Data Designer has a [skill](https://nvidia-nemo.github.io/DataDesigner/latest/devnotes/data-designer-got-skills/) for coding agents. Just describe the dataset you want, and your agent handles schema design, validation, and generation. While the skill should work with other coding agents that support skills, our development and testing has focused on [Claude Code](https://code.claude.com) at this stage.

**Install via [skills.sh](https://skills.sh)** (be sure to select Claude Code as an additional agent):

```bash
npx skills add NVIDIA-NeMo/DataDesigner
```

After installation, type `/data-designer` or describe the dataset you want and the skill will kick in.

### 🤝 Get involved

This repository supports agent-assisted development — see [CONTRIBUTING.md](CONTRIBUTING.md) for the recommended workflow.

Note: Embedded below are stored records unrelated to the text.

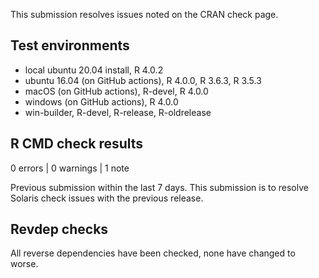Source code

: This submission resolves issues noted on the CRAN check page.

## Test environments
* local ubuntu 20.04 install, R 4.0.2
* ubuntu 16.04 (on GitHub actions), R 4.0.0, R 3.6.3, R 3.5.3
* macOS (on GitHub actions), R-devel, R 4.0.0
* windows (on GitHub actions), R 4.0.0
* win-builder, R-devel, R-release, R-oldrelease

## R CMD check results

0 errors | 0 warnings | 1 note

Previous submission within the last 7 days. This submission is to resolve
Solaris check issues with the previous release.

## Revdep checks

All reverse dependencies have been checked, none have changed to worse.
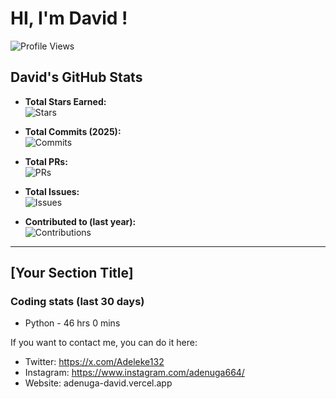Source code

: # HI, I'm David !

![Profile Views](https://komarev.com/ghpvc/?Adenuga123=Adenuga123&color=blue)

## David's GitHub Stats

- **Total Stars Earned:**  
  ![Stars](https://img.shields.io/github/stars/Adenuga123?color=gold&label=Stars)

- **Total Commits (2025):**  
  ![Commits](https://img.shields.io/github/commit-activity/y/Adenuga123)

- **Total PRs:**  
  ![PRs](https://img.shields.io/github/issues-pr/Adenuga123)

- **Total Issues:**  
  ![Issues](https://img.shields.io/github/issues/Adenuga123)

- **Contributed to (last year):**  
  ![Contributions](https://img.shields.io/github/contributions/Adenuga123)

---

## [Your Section Title]

### Coding stats (last 30 days)

- Python - 46 hrs 0 mins   


If you want to contact me, you can do it here:

- Twitter: https://x.com/Adeleke132
- Instagram: https://www.instagram.com/adenuga664/
- Website:  adenuga-david.vercel.app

- **[Contributing Guide](CONTRIBUTING.md)** – How to contribute, including agent-assisted workflows
- **[GitHub Issues](https://github.com/NVIDIA-NeMo/DataDesigner/issues)** – Report bugs or make a feature request

---

## Telemetry

Data Designer collects telemetry to help us improve the library for developers. This data is not used to track any individual user behavior. It is used to see an aggregation of which models are the most popular for SDG. We will share this usage data with the community. 

Disable with `NEMO_TELEMETRY_ENABLED=false`. **[More details →](#telemetry-and-privacy)**

### Top models (YTD)

Aggregate model usage across synthetic data generation jobs, year-to-date 1/1/2026–5/1/2026:

![Top models used for synthetic data generation](docs/images/top-models.png)

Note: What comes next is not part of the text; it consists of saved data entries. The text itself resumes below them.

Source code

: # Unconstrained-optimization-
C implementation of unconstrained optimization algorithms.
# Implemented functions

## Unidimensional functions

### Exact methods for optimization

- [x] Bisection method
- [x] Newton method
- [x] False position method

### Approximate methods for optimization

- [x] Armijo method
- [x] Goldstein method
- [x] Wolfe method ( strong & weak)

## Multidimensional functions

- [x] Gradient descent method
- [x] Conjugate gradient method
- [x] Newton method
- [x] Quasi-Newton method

_Last updated on May 1, 2026_

---

## License

Apache License 2.0 – see [LICENSE](LICENSE) for details.

---

## Citation

If you use NeMo Data Designer in your research, please cite it using the following BibTeX entry:

```bibtex
@misc{nemo-data-designer,
  author = {The NeMo Data Designer Team, NVIDIA},
  title = {NeMo Data Designer: A framework for generating synthetic data from scratch or based on your own seed data},
  howpublished = {\url{https://github.com/NVIDIA-NeMo/DataDesigner}},
  year = {2025},
  note = {GitHub Repository},
}
```

---

<a id="telemetry-and-privacy"></a>

## Telemetry & privacy

NeMo Data Designer includes an optional function to share anonymous telemetry data with NVIDIA for product improvement. Data collected is limited to names of models used and token counts (input and output). No user or device information is collected. This data is used to prioritize product improvements and will be shared in aggregate with the community. It is not used to track any individual user behavior.

You may opt out of telemetry collection at any time. Opting out applies only to data collection by the NeMo Data Designer library itself.

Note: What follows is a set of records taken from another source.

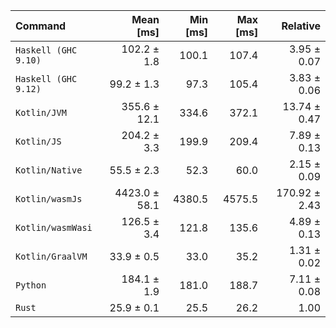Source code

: | Command | Mean [ms] | Min [ms] | Max [ms] | Relative |
|:---|---:|---:|---:|---:|
| `Haskell (GHC 9.10)` | 102.2 ± 1.8 | 100.1 | 107.4 | 3.95 ± 0.07 |
| `Haskell (GHC 9.12)` | 99.2 ± 1.3 | 97.3 | 105.4 | 3.83 ± 0.06 |
| `Kotlin/JVM` | 355.6 ± 12.1 | 334.6 | 372.1 | 13.74 ± 0.47 |
| `Kotlin/JS` | 204.2 ± 3.3 | 199.9 | 209.4 | 7.89 ± 0.13 |
| `Kotlin/Native` | 55.5 ± 2.3 | 52.3 | 60.0 | 2.15 ± 0.09 |
| `Kotlin/wasmJs` | 4423.0 ± 58.1 | 4380.5 | 4575.5 | 170.92 ± 2.43 |
| `Kotlin/wasmWasi` | 126.5 ± 3.4 | 121.8 | 135.6 | 4.89 ± 0.13 |
| `Kotlin/GraalVM` | 33.9 ± 0.5 | 33.0 | 35.2 | 1.31 ± 0.02 |
| `Python` | 184.1 ± 1.9 | 181.0 | 188.7 | 7.11 ± 0.08 |
| `Rust` | 25.9 ± 0.1 | 25.5 | 26.2 | 1.00 |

**Use of third-party endpoints, including NVIDIA Build:** NeMo Data Designer can be configured to use various inference endpoints, including [build.nvidia.com](https://build.nvidia.com) (NVIDIA Build). If you choose to use NVIDIA Build or any other third-party endpoint, that endpoint's own terms of service and privacy practices apply independently of this library. Any opt-out you exercise within NeMo Data Designer does not extend to data collection by your chosen endpoint. NVIDIA Build is intended for evaluation and testing purposes only and may not be used in production environments. Do not submit any confidential information or personal data when using NVIDIA Build.